Exercise requirements:
Repeat the data verbatim, images excluded.

Document images with source code:

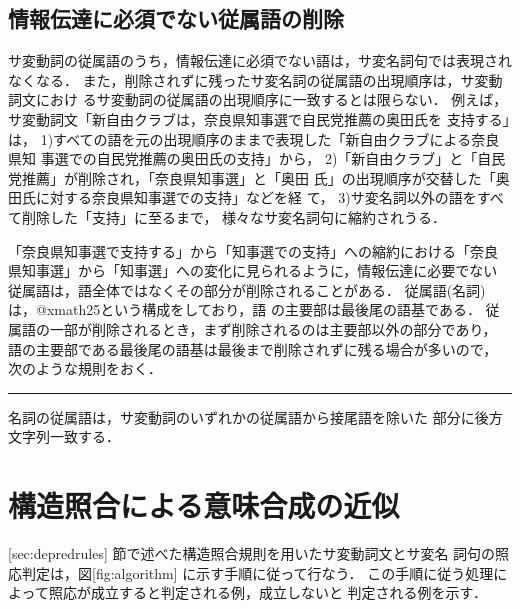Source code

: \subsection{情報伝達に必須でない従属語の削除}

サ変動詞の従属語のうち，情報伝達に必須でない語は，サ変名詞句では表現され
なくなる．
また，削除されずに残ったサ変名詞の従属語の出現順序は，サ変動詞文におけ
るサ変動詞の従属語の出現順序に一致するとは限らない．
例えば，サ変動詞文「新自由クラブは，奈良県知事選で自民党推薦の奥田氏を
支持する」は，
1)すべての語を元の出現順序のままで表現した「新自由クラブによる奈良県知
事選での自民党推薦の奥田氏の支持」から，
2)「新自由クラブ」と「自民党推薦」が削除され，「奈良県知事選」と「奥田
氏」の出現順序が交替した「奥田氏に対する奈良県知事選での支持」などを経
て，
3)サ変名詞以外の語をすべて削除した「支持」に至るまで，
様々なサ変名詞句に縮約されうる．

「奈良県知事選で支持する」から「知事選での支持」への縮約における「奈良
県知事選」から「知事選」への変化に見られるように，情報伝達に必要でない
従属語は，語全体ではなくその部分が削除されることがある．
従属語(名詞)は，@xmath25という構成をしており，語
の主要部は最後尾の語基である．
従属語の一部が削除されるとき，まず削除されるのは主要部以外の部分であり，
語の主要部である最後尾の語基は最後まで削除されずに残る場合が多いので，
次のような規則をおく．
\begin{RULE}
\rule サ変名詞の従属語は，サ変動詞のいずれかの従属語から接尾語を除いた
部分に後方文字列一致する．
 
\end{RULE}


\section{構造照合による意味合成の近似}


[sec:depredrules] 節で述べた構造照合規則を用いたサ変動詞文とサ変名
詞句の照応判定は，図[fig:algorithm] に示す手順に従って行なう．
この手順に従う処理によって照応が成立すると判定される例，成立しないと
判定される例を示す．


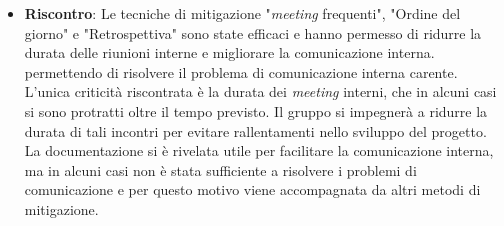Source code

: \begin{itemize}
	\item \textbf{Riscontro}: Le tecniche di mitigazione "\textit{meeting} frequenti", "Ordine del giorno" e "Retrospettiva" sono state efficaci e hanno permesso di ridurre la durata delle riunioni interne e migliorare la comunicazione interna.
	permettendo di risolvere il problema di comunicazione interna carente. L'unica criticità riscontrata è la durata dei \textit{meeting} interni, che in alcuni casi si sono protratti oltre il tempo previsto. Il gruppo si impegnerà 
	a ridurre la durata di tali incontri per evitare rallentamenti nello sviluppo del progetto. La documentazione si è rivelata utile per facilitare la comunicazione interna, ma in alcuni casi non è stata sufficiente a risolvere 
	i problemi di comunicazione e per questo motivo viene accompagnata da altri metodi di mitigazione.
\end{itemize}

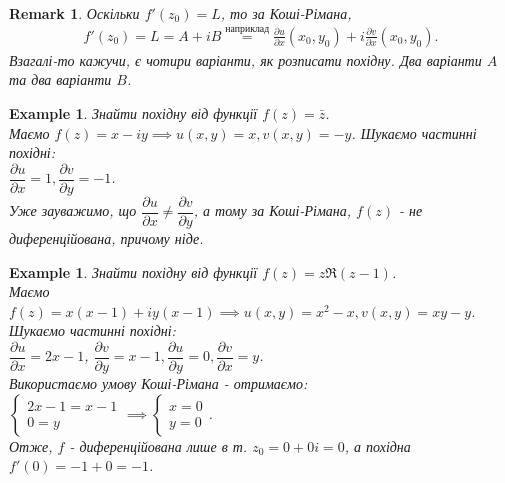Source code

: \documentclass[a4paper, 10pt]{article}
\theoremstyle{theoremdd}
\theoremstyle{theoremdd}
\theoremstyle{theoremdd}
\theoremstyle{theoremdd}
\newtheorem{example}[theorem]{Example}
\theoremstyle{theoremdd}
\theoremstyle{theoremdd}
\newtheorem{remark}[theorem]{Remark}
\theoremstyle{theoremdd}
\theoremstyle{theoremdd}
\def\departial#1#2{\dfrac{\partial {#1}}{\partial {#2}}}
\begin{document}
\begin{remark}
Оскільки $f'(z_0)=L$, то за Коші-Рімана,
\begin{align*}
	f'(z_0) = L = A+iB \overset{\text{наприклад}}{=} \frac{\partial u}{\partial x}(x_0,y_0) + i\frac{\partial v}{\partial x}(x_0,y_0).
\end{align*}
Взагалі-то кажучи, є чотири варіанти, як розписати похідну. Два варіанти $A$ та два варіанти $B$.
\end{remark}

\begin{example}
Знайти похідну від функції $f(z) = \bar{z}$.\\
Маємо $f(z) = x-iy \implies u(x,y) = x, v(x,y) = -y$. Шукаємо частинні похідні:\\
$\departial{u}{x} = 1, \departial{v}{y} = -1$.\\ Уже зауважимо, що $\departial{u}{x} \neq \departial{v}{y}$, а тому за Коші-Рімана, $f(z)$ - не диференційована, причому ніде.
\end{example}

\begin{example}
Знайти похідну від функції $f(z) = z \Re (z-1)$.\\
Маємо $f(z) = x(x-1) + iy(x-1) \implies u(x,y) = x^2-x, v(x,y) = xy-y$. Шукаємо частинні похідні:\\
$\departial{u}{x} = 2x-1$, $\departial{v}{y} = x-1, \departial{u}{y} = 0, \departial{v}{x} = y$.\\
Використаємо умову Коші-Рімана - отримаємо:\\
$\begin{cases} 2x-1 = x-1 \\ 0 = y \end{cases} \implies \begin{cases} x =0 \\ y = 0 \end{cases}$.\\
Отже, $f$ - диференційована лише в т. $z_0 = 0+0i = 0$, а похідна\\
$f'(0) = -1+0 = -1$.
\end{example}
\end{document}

Task response:
Source code

: \subsection{情報伝達に必須でない従属語の削除}

サ変動詞の従属語のうち，情報伝達に必須でない語は，サ変名詞句では表現され
なくなる．
また，削除されずに残ったサ変名詞の従属語の出現順序は，サ変動詞文におけ
るサ変動詞の従属語の出現順序に一致するとは限らない．
例えば，サ変動詞文「新自由クラブは，奈良県知事選で自民党推薦の奥田氏を
支持する」は，
1)すべての語を元の出現順序のままで表現した「新自由クラブによる奈良県知
事選での自民党推薦の奥田氏の支持」から，
2)「新自由クラブ」と「自民党推薦」が削除され，「奈良県知事選」と「奥田
氏」の出現順序が交替した「奥田氏に対する奈良県知事選での支持」などを経
て，
3)サ変名詞以外の語をすべて削除した「支持」に至るまで，
様々なサ変名詞句に縮約されうる．

「奈良県知事選で支持する」から「知事選での支持」への縮約における「奈良
県知事選」から「知事選」への変化に見られるように，情報伝達に必要でない
従属語は，語全体ではなくその部分が削除されることがある．
従属語(名詞)は，@xmath25という構成をしており，語
の主要部は最後尾の語基である．
従属語の一部が削除されるとき，まず削除されるのは主要部以外の部分であり，
語の主要部である最後尾の語基は最後まで削除されずに残る場合が多いので，
次のような規則をおく．
\begin{RULE}
\rule サ変名詞の従属語は，サ変動詞のいずれかの従属語から接尾語を除いた
部分に後方文字列一致する．
 
\end{RULE}


\section{構造照合による意味合成の近似}


[sec:depredrules] 節で述べた構造照合規則を用いたサ変動詞文とサ変名
詞句の照応判定は，図[fig:algorithm] に示す手順に従って行なう．
この手順に従う処理によって照応が成立すると判定される例，成立しないと
判定される例を示す．


Source code

: \begin{itemize}
	\item \textbf{Riscontro}: Le tecniche di mitigazione "\textit{meeting} frequenti", "Ordine del giorno" e "Retrospettiva" sono state efficaci e hanno permesso di ridurre la durata delle riunioni interne e migliorare la comunicazione interna.
	permettendo di risolvere il problema di comunicazione interna carente. L'unica criticità riscontrata è la durata dei \textit{meeting} interni, che in alcuni casi si sono protratti oltre il tempo previsto. Il gruppo si impegnerà 
	a ridurre la durata di tali incontri per evitare rallentamenti nello sviluppo del progetto. La documentazione si è rivelata utile per facilitare la comunicazione interna, ma in alcuni casi non è stata sufficiente a risolvere 
	i problemi di comunicazione e per questo motivo viene accompagnata da altri metodi di mitigazione.
\end{itemize}

Source code

: \documentclass[a4paper, 10pt]{article}
\theoremstyle{theoremdd}
\theoremstyle{theoremdd}
\theoremstyle{theoremdd}
\theoremstyle{theoremdd}
\newtheorem{example}[theorem]{Example}
\theoremstyle{theoremdd}
\theoremstyle{theoremdd}
\newtheorem{remark}[theorem]{Remark}
\theoremstyle{theoremdd}
\theoremstyle{theoremdd}
\def\departial#1#2{\dfrac{\partial {#1}}{\partial {#2}}}
\begin{document}
\begin{remark}
Оскільки $f'(z_0)=L$, то за Коші-Рімана,
\begin{align*}
	f'(z_0) = L = A+iB \overset{\text{наприклад}}{=} \frac{\partial u}{\partial x}(x_0,y_0) + i\frac{\partial v}{\partial x}(x_0,y_0).
\end{align*}
Взагалі-то кажучи, є чотири варіанти, як розписати похідну. Два варіанти $A$ та два варіанти $B$.
\end{remark}

\begin{example}
Знайти похідну від функції $f(z) = \bar{z}$.\\
Маємо $f(z) = x-iy \implies u(x,y) = x, v(x,y) = -y$. Шукаємо частинні похідні:\\
$\departial{u}{x} = 1, \departial{v}{y} = -1$.\\ Уже зауважимо, що $\departial{u}{x} \neq \departial{v}{y}$, а тому за Коші-Рімана, $f(z)$ - не диференційована, причому ніде.
\end{example}

\begin{example}
Знайти похідну від функції $f(z) = z \Re (z-1)$.\\
Маємо $f(z) = x(x-1) + iy(x-1) \implies u(x,y) = x^2-x, v(x,y) = xy-y$. Шукаємо частинні похідні:\\
$\departial{u}{x} = 2x-1$, $\departial{v}{y} = x-1, \departial{u}{y} = 0, \departial{v}{x} = y$.\\
Використаємо умову Коші-Рімана - отримаємо:\\
$\begin{cases} 2x-1 = x-1 \\ 0 = y \end{cases} \implies \begin{cases} x =0 \\ y = 0 \end{cases}$.\\
Отже, $f$ - диференційована лише в т. $z_0 = 0+0i = 0$, а похідна\\
$f'(0) = -1+0 = -1$.
\end{example}
\end{document}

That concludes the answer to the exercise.